■ Problem details ■
Filter these entries down to lines holding "Africa".

= = =

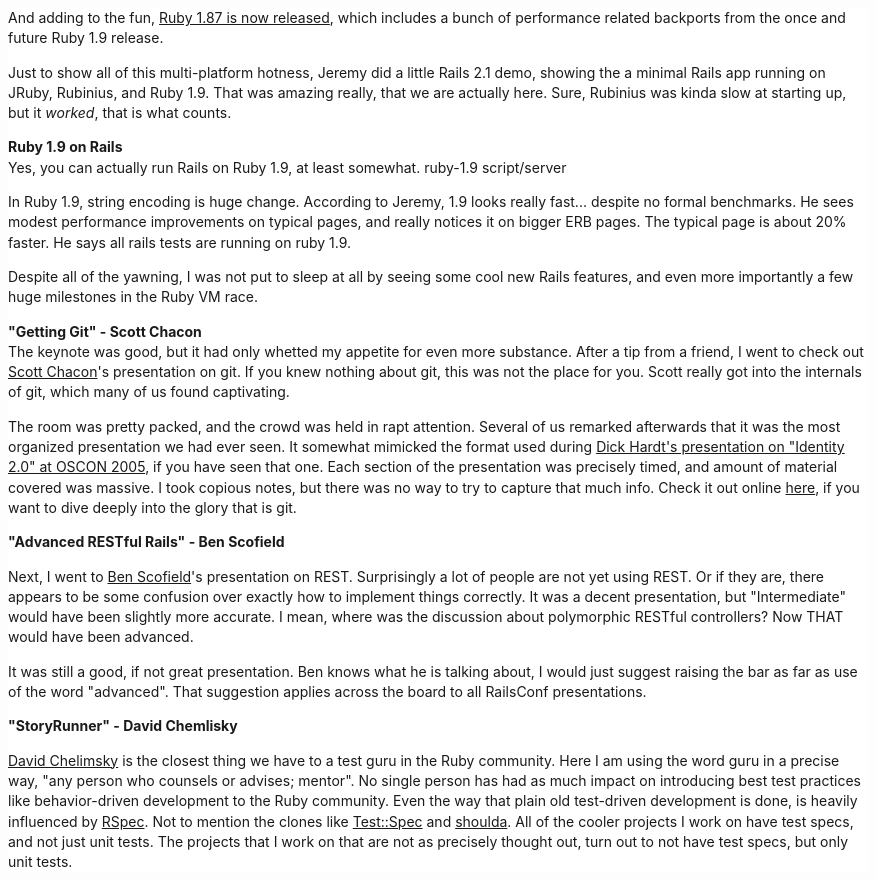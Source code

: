 And adding to the fun, [Ruby 1.87 is now released](http://www.ruby-lang.org/en/), which includes a bunch of performance related backports from the once and future Ruby 1.9 release.  
  
Just to show all of this multi-platform hotness, Jeremy did a little Rails 2.1 demo, showing the a minimal Rails app running on JRuby, Rubinius, and Ruby 1.9. That was amazing really, that we are actually here. Sure, Rubinius was kinda slow at starting up, but it _worked_, that is what counts.  
  
**Ruby 1.9 on Rails**  
Yes, you can actually run Rails on Ruby 1.9, at least somewhat. ruby-1.9 script/server  
  
In Ruby 1.9, string encoding is huge change. According to Jeremy, 1.9 looks really fast... despite no formal benchmarks. He sees modest performance improvements on typical pages, and really notices it on bigger ERB pages. The typical page is about 20% faster. He says all rails tests are running on ruby 1.9.  
  
Despite all of the yawning, I was not put to sleep at all by seeing some cool new Rails features, and even more importantly a few huge milestones in the Ruby VM race.  
  
**"Getting Git" - Scott Chacon**  
The keynote was good, but it had only whetted my appetite for even more substance. After a tip from a friend, I went to check out [Scott Chacon](http://jointheconversation.org/)'s presentation on git. If you knew nothing about git, this was not the place for you. Scott really got into the internals of git, which many of us found captivating.  
  
The room was pretty packed, and the crowd was held in rapt attention. Several of us remarked afterwards that it was the most organized presentation we had ever seen. It somewhat mimicked the format used during [Dick Hardt's presentation on "Identity 2.0" at OSCON 2005](http://identity20.com/media/OSCON2005/), if you have seen that one. Each section of the presentation was precisely timed, and amount of material covered was massive. I took copious notes, but there was no way to try to capture that much info. Check it out online [here](http://www.gitcasts.com/git-talk), if you want to dive deeply into the glory that is git.  
  
  
**"Advanced RESTful Rails" - Ben Scofield**  
  
Next, I went to [Ben Scofield](http://www.culann.com/)'s presentation on REST. Surprisingly a lot of people are not yet using REST. Or if they are, there appears to be some confusion over exactly how to implement things correctly. It was a decent presentation, but "Intermediate" would have been slightly more accurate. I mean, where was the discussion about polymorphic RESTful controllers? Now THAT would have been advanced.  
  
It was still a good, if not great presentation. Ben knows what he is talking about, I would just suggest raising the bar as far as use of the word "advanced". That suggestion applies across the board to all RailsConf presentations.  
  
**"StoryRunner" - David Chemlisky**  
  
[David Chelimsky](http://blog.davidchelimsky.net/) is the closest thing we have to a test guru in the Ruby community. Here I am using the word guru in a precise way, "any person who counsels or advises; mentor". No single person has had as much impact on introducing best test practices like behavior-driven development to the Ruby community. Even the way that plain old test-driven development is done, is heavily influenced by [RSpec](http://rspec.info/). Not to mention the clones like [Test::Spec](http://rubyforge.org/projects/test-spec/) and [shoulda](http://www.thoughtbot.com/projects/shoulda). All of the cooler projects I work on have test specs, and not just unit tests. The projects that I work on that are not as precisely thought out, turn out to not have test specs, but only unit tests.  
  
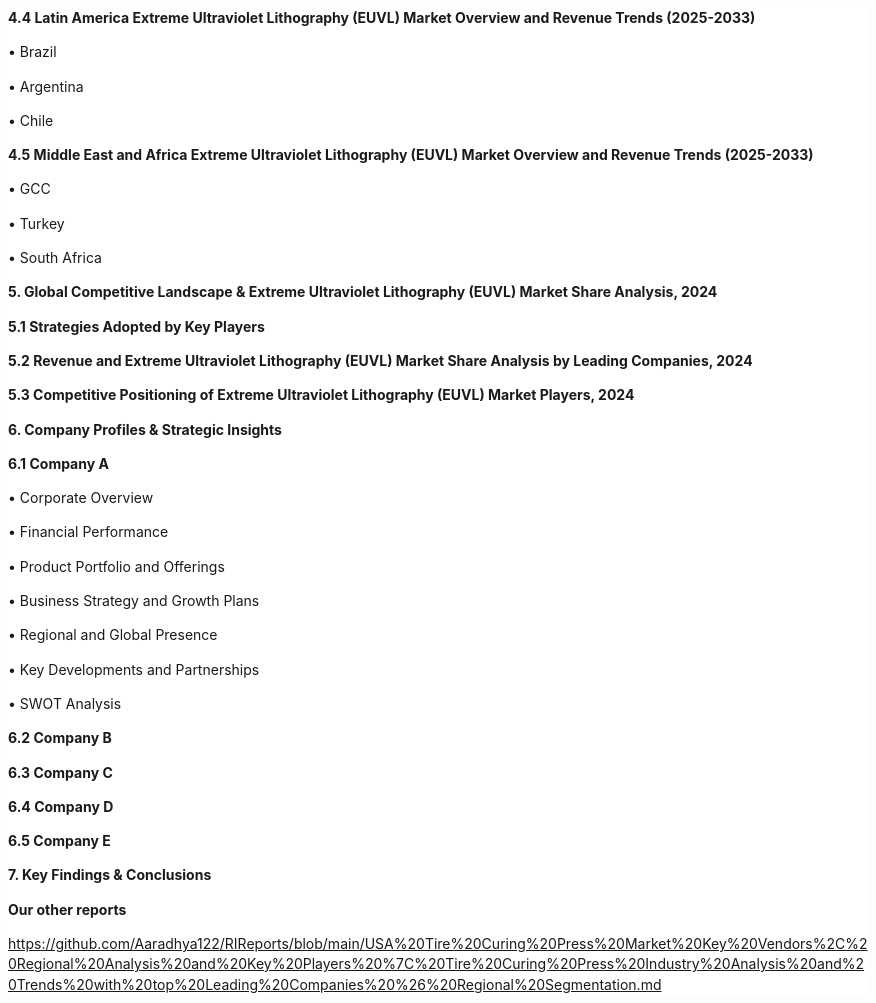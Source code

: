 <strong>4.4 Latin America Extreme Ultraviolet Lithography (EUVL) Market Overview and Revenue Trends (2025-2033)</strong>

• Brazil

• Argentina

• Chile

<strong>4.5 Middle East and Africa Extreme Ultraviolet Lithography (EUVL) Market Overview and Revenue Trends (2025-2033)</strong>

• GCC

• Turkey

• South Africa

<strong>5. Global Competitive Landscape & Extreme Ultraviolet Lithography (EUVL) Market Share Analysis, 2024</strong>

<strong>5.1 Strategies Adopted by Key Players</strong>

<strong>5.2 Revenue and Extreme Ultraviolet Lithography (EUVL) Market Share Analysis by Leading Companies, 2024</strong>

<strong>5.3 Competitive Positioning of Extreme Ultraviolet Lithography (EUVL) Market Players, 2024</strong>

<strong>6. Company Profiles & Strategic Insights</strong>

<strong>6.1 Company A</strong>

• Corporate Overview

• Financial Performance

• Product Portfolio and Offerings

• Business Strategy and Growth Plans

• Regional and Global Presence

• Key Developments and Partnerships

• SWOT Analysis

<strong>6.2 Company B</strong>

<strong>6.3 Company C</strong>

<strong>6.4 Company D</strong>

<strong>6.5 Company E</strong>

<strong>7. Key Findings & Conclusions</strong>

<strong>Our other reports</strong>

<a href=https://github.com/Aaradhya122/RIReports/blob/main/USA%20Tire%20Curing%20Press%20Market%20Key%20Vendors%2C%20Regional%20Analysis%20and%20Key%20Players%20%7C%20Tire%20Curing%20Press%20Industry%20Analysis%20and%20Trends%20with%20top%20Leading%20Companies%20%26%20Regional%20Segmentation.md>https://github.com/Aaradhya122/RIReports/blob/main/USA%20Tire%20Curing%20Press%20Market%20Key%20Vendors%2C%20Regional%20Analysis%20and%20Key%20Players%20%7C%20Tire%20Curing%20Press%20Industry%20Analysis%20and%20Trends%20with%20top%20Leading%20Companies%20%26%20Regional%20Segmentation.md</a>
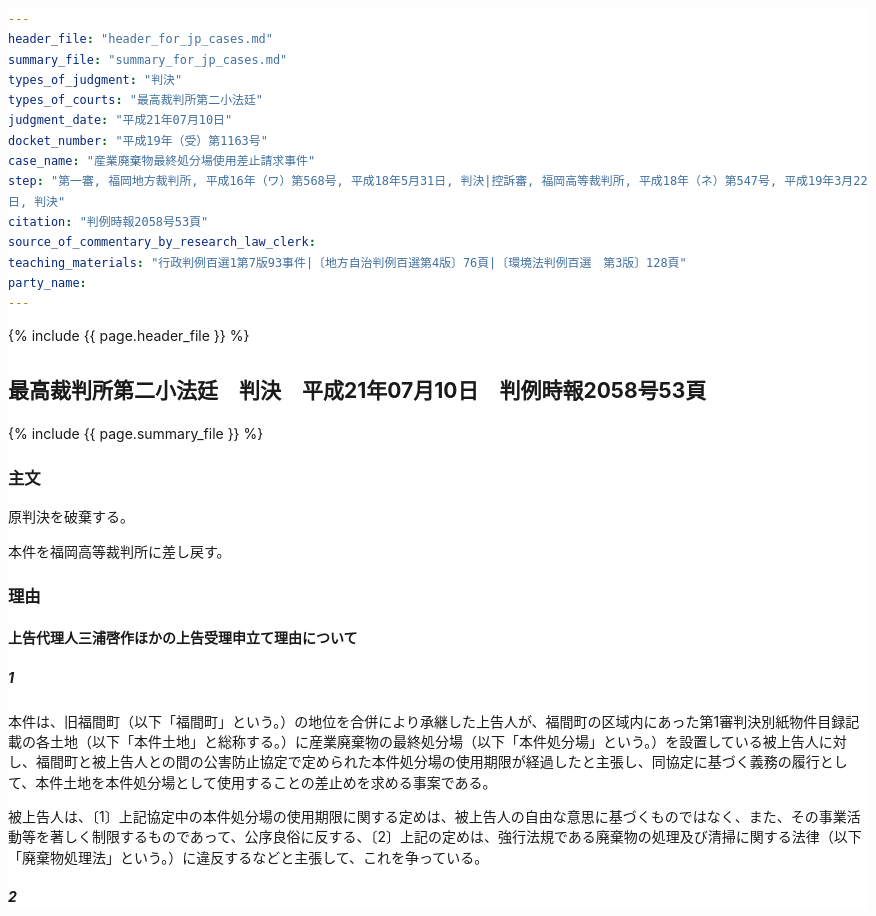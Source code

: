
 ```yaml
---
header_file: "header_for_jp_cases.md"
summary_file: "summary_for_jp_cases.md"
types_of_judgment: "判決"
types_of_courts: "最高裁判所第二小法廷"
judgment_date: "平成21年07月10日"
docket_number: "平成19年（受）第1163号"
case_name: "産業廃棄物最終処分場使用差止請求事件"
step: "第一審, 福岡地方裁判所, 平成16年（ワ）第568号, 平成18年5月31日, 判決|控訴審, 福岡高等裁判所, 平成18年（ネ）第547号, 平成19年3月22日, 判決"
citation: "判例時報2058号53頁"
source_of_commentary_by_research_law_clerk:
teaching_materials: "行政判例百選1第7版93事件|〔地方自治判例百選第4版〕76頁|〔環境法判例百選　第3版〕128頁"
party_name:
---
```


{% include {{ page.header_file }}  %}

## 最高裁判所第二小法廷　判決　平成21年07月10日　判例時報2058号53頁

{% include {{ page.summary_file }}  %}










### 主文



原判決を破棄する。

本件を福岡高等裁判所に差し戻す。





### 理由



#### 上告代理人三浦啓作ほかの上告受理申立て理由について

##### 1

本件は、旧福間町（以下「福間町」という。）の地位を合併により承継した上告人が、福間町の区域内にあった第1審判決別紙物件目録記載の各土地（以下「本件土地」と総称する。）に産業廃棄物の最終処分場（以下「本件処分場」という。）を設置している被上告人に対し、福間町と被上告人との間の公害防止協定で定められた本件処分場の使用期限が経過したと主張し、同協定に基づく義務の履行として、本件土地を本件処分場として使用することの差止めを求める事案である。

被上告人は、〔1〕上記協定中の本件処分場の使用期限に関する定めは、被上告人の自由な意思に基づくものではなく、また、その事業活動等を著しく制限するものであって、公序良俗に反する、〔2〕上記の定めは、強行法規である廃棄物の処理及び清掃に関する法律（以下「廃棄物処理法」という。）に違反するなどと主張して、これを争っている。

##### 2
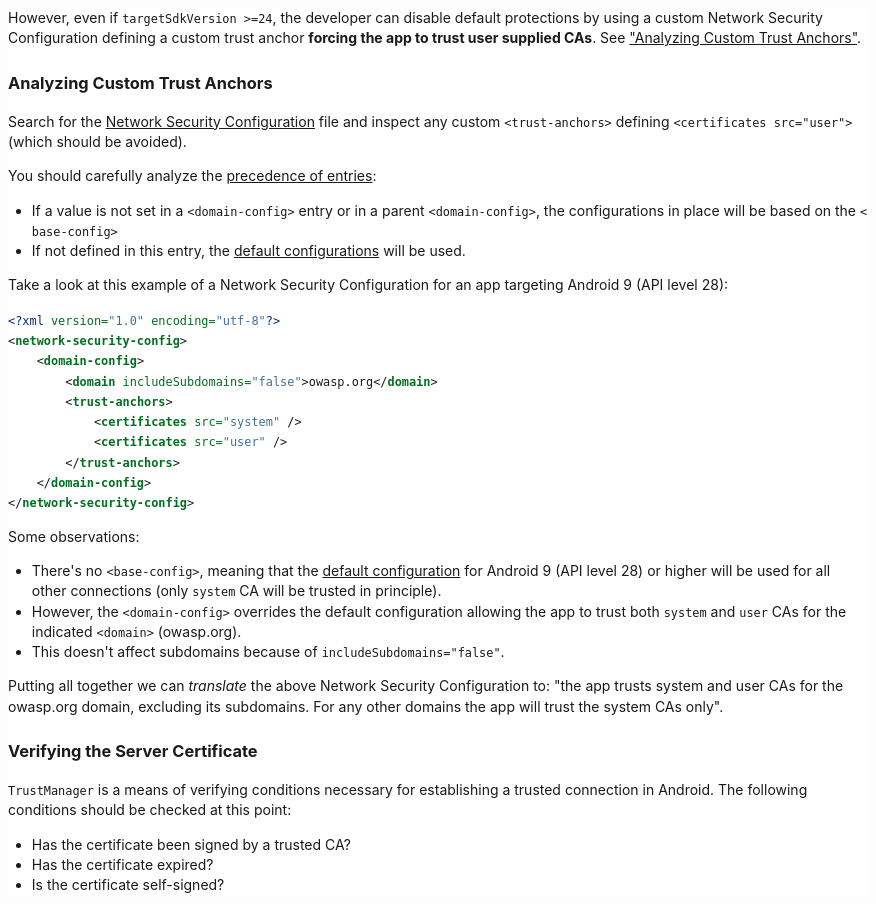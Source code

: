 However, even if `targetSdkVersion >=24`, the developer can disable default protections by using a custom Network Security Configuration defining a custom trust anchor **forcing the app to trust user supplied CAs**. See ["Analyzing Custom Trust Anchors"](#analyzing-custom-trust-anchors).

### Analyzing Custom Trust Anchors

Search for the [Network Security Configuration](../../../0x05g-Testing-Network-Communication.md#android-network-security-configuration) file and inspect any custom `<trust-anchors>` defining `<certificates src="user">` (which should be avoided).

You should carefully analyze the [precedence of entries](https://developer.android.com/training/articles/security-config#ConfigInheritance):

- If a value is not set in a `<domain-config>` entry or in a parent `<domain-config>`, the configurations in place will be based on the `<base-config>`
- If not defined in this entry, the [default configurations](../../../0x05g-Testing-Network-Communication.md#default-configurations) will be used.

Take a look at this example of a Network Security Configuration for an app targeting Android 9 (API level 28):

```xml
<?xml version="1.0" encoding="utf-8"?>
<network-security-config>
    <domain-config>
        <domain includeSubdomains="false">owasp.org</domain>
        <trust-anchors>
            <certificates src="system" />
            <certificates src="user" />
        </trust-anchors>
    </domain-config>
</network-security-config>
```

Some observations:

- There's no `<base-config>`, meaning that the [default configuration](../../../0x05g-Testing-Network-Communication.md#default-configurations) for Android 9 (API level 28) or higher will be used for all other connections (only `system` CA will be trusted in principle).
- However, the `<domain-config>` overrides the default configuration allowing the app to trust both `system` and `user` CAs for the indicated `<domain>` (owasp.org).
- This doesn't affect subdomains because of `includeSubdomains="false"`.

Putting all together we can _translate_ the above Network Security Configuration to: "the app trusts system and user CAs for the owasp.org domain, excluding its subdomains. For any other domains the app will trust the system CAs only".

### Verifying the Server Certificate

`TrustManager` is a means of verifying conditions necessary for establishing a trusted connection in Android. The following conditions should be checked at this point:

- Has the certificate been signed by a trusted CA?
- Has the certificate expired?
- Is the certificate self-signed?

= = =

■ Response area ■
<strong>4.5 Middle East and Africa Extreme Ultraviolet Lithography (EUVL) Market Overview and Revenue Trends (2025-2033)</strong>
• South Africa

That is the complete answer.